In the rural community of Magnolia, north of Houston, more than 1,600 acres had burned over Labor Day weekend. The fires were fueled by 40-mile-an-hour winds and prompted the evacuation of 4,000 homes. But so far, a string of large Magnolia-based horse farms owned by hunter/jumper riders and trainers has been spared, according to Peter Pletcher, who owns a 70-acre facility in the area.
“The fires have sort of surrounded us,” said Pletcher. “It’s been crazy, but we’re still safe and sound. They evacuated everyone within five miles of us. We’re just waiting to see if the wind picks up and changes direction, but it sounds like they’re getting the fires contained.”

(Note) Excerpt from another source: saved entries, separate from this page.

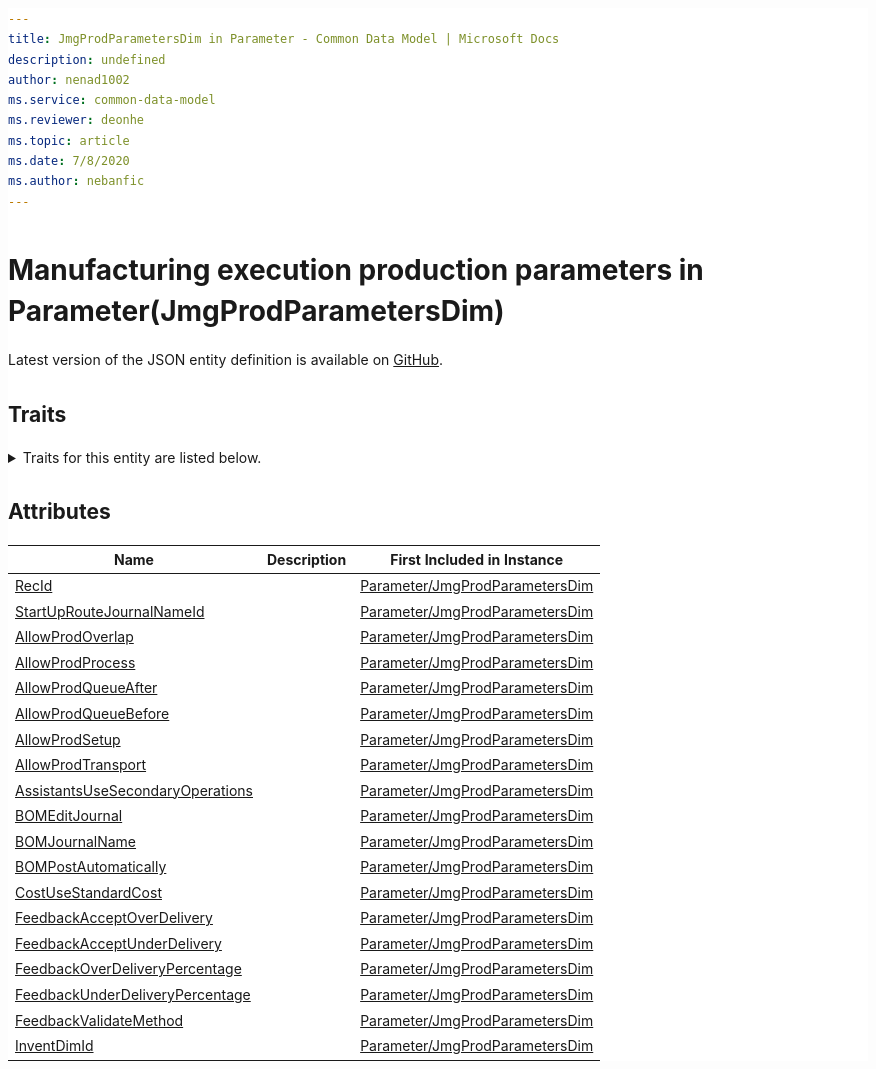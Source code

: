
 ```yaml
---
title: JmgProdParametersDim in Parameter - Common Data Model | Microsoft Docs
description: undefined
author: nenad1002
ms.service: common-data-model
ms.reviewer: deonhe
ms.topic: article
ms.date: 7/8/2020
ms.author: nebanfic
---
```


# Manufacturing execution production parameters in Parameter(JmgProdParametersDim)

  
 Latest version of the JSON entity definition is available on <a href="https://github.com/Microsoft/CDM/tree/master/schemaDocuments/core/operationsCommon/Tables/SupplyChain/ProductionControl/Parameter/JmgProdParametersDim.cdm.json" target="_blank">GitHub</a>.  

## Traits

<details><summary>Traits for this entity are listed below.  
</summary></details>

## Attributes

|Name|Description|First Included in Instance|
|---|---|---|
|[RecId](#RecId)||<a href="JmgProdParametersDim.md" target="_blank">Parameter/JmgProdParametersDim</a>|
|[StartUpRouteJournalNameId](#StartUpRouteJournalNameId)||<a href="JmgProdParametersDim.md" target="_blank">Parameter/JmgProdParametersDim</a>|
|[AllowProdOverlap](#AllowProdOverlap)||<a href="JmgProdParametersDim.md" target="_blank">Parameter/JmgProdParametersDim</a>|
|[AllowProdProcess](#AllowProdProcess)||<a href="JmgProdParametersDim.md" target="_blank">Parameter/JmgProdParametersDim</a>|
|[AllowProdQueueAfter](#AllowProdQueueAfter)||<a href="JmgProdParametersDim.md" target="_blank">Parameter/JmgProdParametersDim</a>|
|[AllowProdQueueBefore](#AllowProdQueueBefore)||<a href="JmgProdParametersDim.md" target="_blank">Parameter/JmgProdParametersDim</a>|
|[AllowProdSetup](#AllowProdSetup)||<a href="JmgProdParametersDim.md" target="_blank">Parameter/JmgProdParametersDim</a>|
|[AllowProdTransport](#AllowProdTransport)||<a href="JmgProdParametersDim.md" target="_blank">Parameter/JmgProdParametersDim</a>|
|[AssistantsUseSecondaryOperations](#AssistantsUseSecondaryOperations)||<a href="JmgProdParametersDim.md" target="_blank">Parameter/JmgProdParametersDim</a>|
|[BOMEditJournal](#BOMEditJournal)||<a href="JmgProdParametersDim.md" target="_blank">Parameter/JmgProdParametersDim</a>|
|[BOMJournalName](#BOMJournalName)||<a href="JmgProdParametersDim.md" target="_blank">Parameter/JmgProdParametersDim</a>|
|[BOMPostAutomatically](#BOMPostAutomatically)||<a href="JmgProdParametersDim.md" target="_blank">Parameter/JmgProdParametersDim</a>|
|[CostUseStandardCost](#CostUseStandardCost)||<a href="JmgProdParametersDim.md" target="_blank">Parameter/JmgProdParametersDim</a>|
|[FeedbackAcceptOverDelivery](#FeedbackAcceptOverDelivery)||<a href="JmgProdParametersDim.md" target="_blank">Parameter/JmgProdParametersDim</a>|
|[FeedbackAcceptUnderDelivery](#FeedbackAcceptUnderDelivery)||<a href="JmgProdParametersDim.md" target="_blank">Parameter/JmgProdParametersDim</a>|
|[FeedbackOverDeliveryPercentage](#FeedbackOverDeliveryPercentage)||<a href="JmgProdParametersDim.md" target="_blank">Parameter/JmgProdParametersDim</a>|
|[FeedbackUnderDeliveryPercentage](#FeedbackUnderDeliveryPercentage)||<a href="JmgProdParametersDim.md" target="_blank">Parameter/JmgProdParametersDim</a>|
|[FeedbackValidateMethod](#FeedbackValidateMethod)||<a href="JmgProdParametersDim.md" target="_blank">Parameter/JmgProdParametersDim</a>|
|[InventDimId](#InventDimId)||<a href="JmgProdParametersDim.md" target="_blank">Parameter/JmgProdParametersDim</a>|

Pletcher said if the need arises for evacuation of the farm’s horses, he’s received numerous offers from Houston-area horsemen and shipping companies that are standing by to quickly show up with trailers. “Everyone’s being incredibly helpful,” said Pletcher, who remains on bed rest as he recovers from a slipped disc.
Statewide, nearly 120,000 acres and more than 700 homes have burned in the wildfires. Continued dry conditions, low humidity and the possibility of more powerful, shifting winds mean that the threat of new fires remains.
The state’s severe drought has already been a months-long source of stress for Texas horse owners, who’ve been dealing all summer with the mounting challenge of keeping hayfields adequately irrigated and rising costs for those who have to purchase hay from outside entities. Adding to the misery has been record-breaking heat, with many regions experiencing temperatures well over 100 degrees for up to 70 days prior to Labor Day.